Alf Wight Goes from Marriage to the RAF
NIcholas Ralph as James Herriot in Season 5 of All Creatures Great and Small With a partnership in the veterinary practice under his belt, in 1941 at age 25, Wight married the woman he’d met and fallen in love with in Thirsk, Joan Danbury. Joan came to live with him in the flat above the vet’s surgery and they settled into married life. In November, 1942, Wight enlisted with the RAF, a decision Roodhouse described as, “not a sensible choice—it’s a brave choice,” as in November of 1942, bombers had a very low survival rate.
In the RAF, Wight went through basic training, then learned the basics of radios, navigation, airplane recognition—everything that everyone in a plane would need to know. At that point, Wight was selected to begin his initial pilot training, where he was the first person in his group to fly solo—so he must, Roodhouse explained, have been clearly quite good at it. But the medical issue of an anal fistula arose and prevented him from being able to fly. “I don’t know specifically why they would say that’s something you need a medical discharge for—whether it was a concern that you might have a rupture because of the altitude, or whether you would just be uncomfortable sitting for prolonged periods of time,” Roodhouse said, “but they gave him a medical discharge.” He had surgery in July of 1943 and was discharge that November, then returned to Thirsk to practice alongside Sinclair and get to know his young son, James (or Jimmy), who was born early in 1943.
- 5.
While Alf Wight Treated All Creatures Great and Small, the World Came to Thirsk
James Herriot’s real veterinary practice (‘Skeldale House’ in the books) was at 23 Kirkgate in Thirsk, North Yorkshire. It’s now a museum letting visitors travel back in time to when Herriot lived, worked, and wrote his stories. As Alf’s career as a pilot came to an end and he served the remainder of the war effort as a civilian vet, Thirsk, which was situated on a railway line, was nowhere near as quiet and remote as it had been. From 1942-1944, about a million Canadians, free Polish, free French forces, and a huge number of Americans coming in through Glasgow and Liverpool were all passing through the UK.

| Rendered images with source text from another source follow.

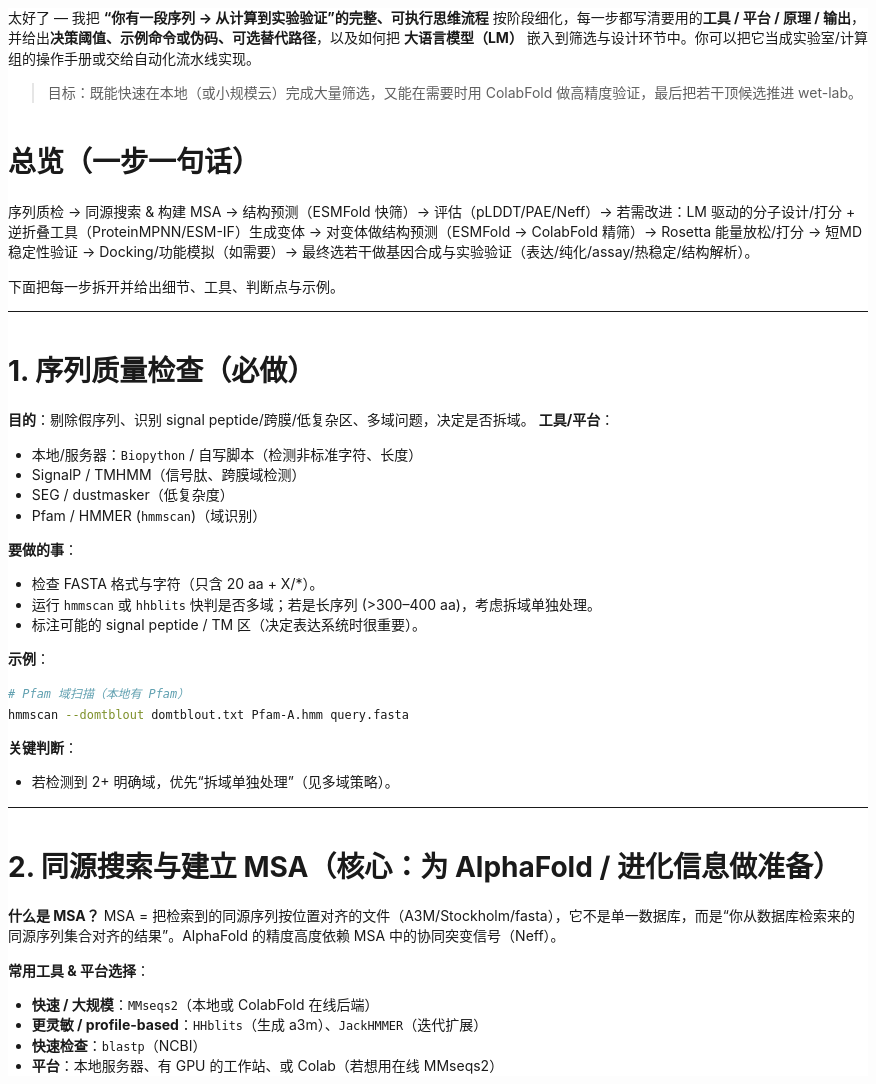 太好了 — 我把 **“你有一段序列 → 从计算到实验验证”的完整、可执行思维流程** 按阶段细化，每一步都写清要用的**工具 / 平台 / 原理 / 输出**，并给出**决策阈值、示例命令或伪码、可选替代路径**，以及如何把 **大语言模型（LM）** 嵌入到筛选与设计环节中。你可以把它当成实验室/计算组的操作手册或交给自动化流水线实现。

> 目标：既能快速在本地（或小规模云）完成大量筛选，又能在需要时用 ColabFold 做高精度验证，最后把若干顶候选推进 wet-lab。

# 总览（一步一句话）

序列质检 → 同源搜索 & 构建 MSA → 结构预测（ESMFold 快筛）→ 评估（pLDDT/PAE/Neff）→ 若需改进：LM 驱动的分子设计/打分 + 逆折叠工具（ProteinMPNN/ESM-IF）生成变体 → 对变体做结构预测（ESMFold → ColabFold 精筛）→ Rosetta 能量放松/打分 → 短MD 稳定性验证 → Docking/功能模拟（如需要）→ 最终选若干做基因合成与实验验证（表达/纯化/assay/热稳定/结构解析）。

下面把每一步拆开并给出细节、工具、判断点与示例。

------

# 1. 序列质量检查（必做）

**目的**：剔除假序列、识别 signal peptide/跨膜/低复杂区、多域问题，决定是否拆域。
 **工具/平台**：

- 本地/服务器：`Biopython` / 自写脚本（检测非标准字符、长度）
- SignalP / TMHMM（信号肽、跨膜域检测）
- SEG / dustmasker（低复杂度）
- Pfam / HMMER (`hmmscan`)（域识别）

**要做的事**：

- 检查 FASTA 格式与字符（只含 20 aa + X/*）。
- 运行 `hmmscan` 或 `hhblits` 快判是否多域；若是长序列 (>300–400 aa)，考虑拆域单独处理。
- 标注可能的 signal peptide / TM 区（决定表达系统时很重要）。

**示例**：

```bash
# Pfam 域扫描（本地有 Pfam）
hmmscan --domtblout domtblout.txt Pfam-A.hmm query.fasta
```

**关键判断**：

- 若检测到 2+ 明确域，优先“拆域单独处理”（见多域策略）。

------

# 2. 同源搜索与建立 MSA（核心：为 AlphaFold / 进化信息做准备）

**什么是 MSA？**
 MSA = 把检索到的同源序列按位置对齐的文件（A3M/Stockholm/fasta），它不是单一数据库，而是“你从数据库检索来的同源序列集合对齐的结果”。AlphaFold 的精度高度依赖 MSA 中的协同突变信号（Neff）。

**常用工具 & 平台选择**：

- **快速 / 大规模**：`MMseqs2`（本地或 ColabFold 在线后端）
- **更灵敏 / profile-based**：`HHblits`（生成 a3m）、`JackHMMER`（迭代扩展）
- **快速检查**：`blastp`（NCBI）
- **平台**：本地服务器、有 GPU 的工作站、或 Colab（若想用在线 MMseqs2）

What’s more, the area around Thirsk, with its flat land and racecourses, became a huge site for the military to build prisoner of war camps, military garrisons, and air bases for bombing Germany. “One of my favorite little facts,” Roodhouse enthused, “is that good old Clark Gable spent part of his war in Yorkshire too at a place called RAF Marston, which is just to the west of York…though I doubt he and Wight ever bumped into one another when they were out drinking!” So the world came to and passed through Thirsk for a time during the war, while Alf Wight practiced veterinary medicine in the vast and beautiful region from the end of 1943 until his retirement.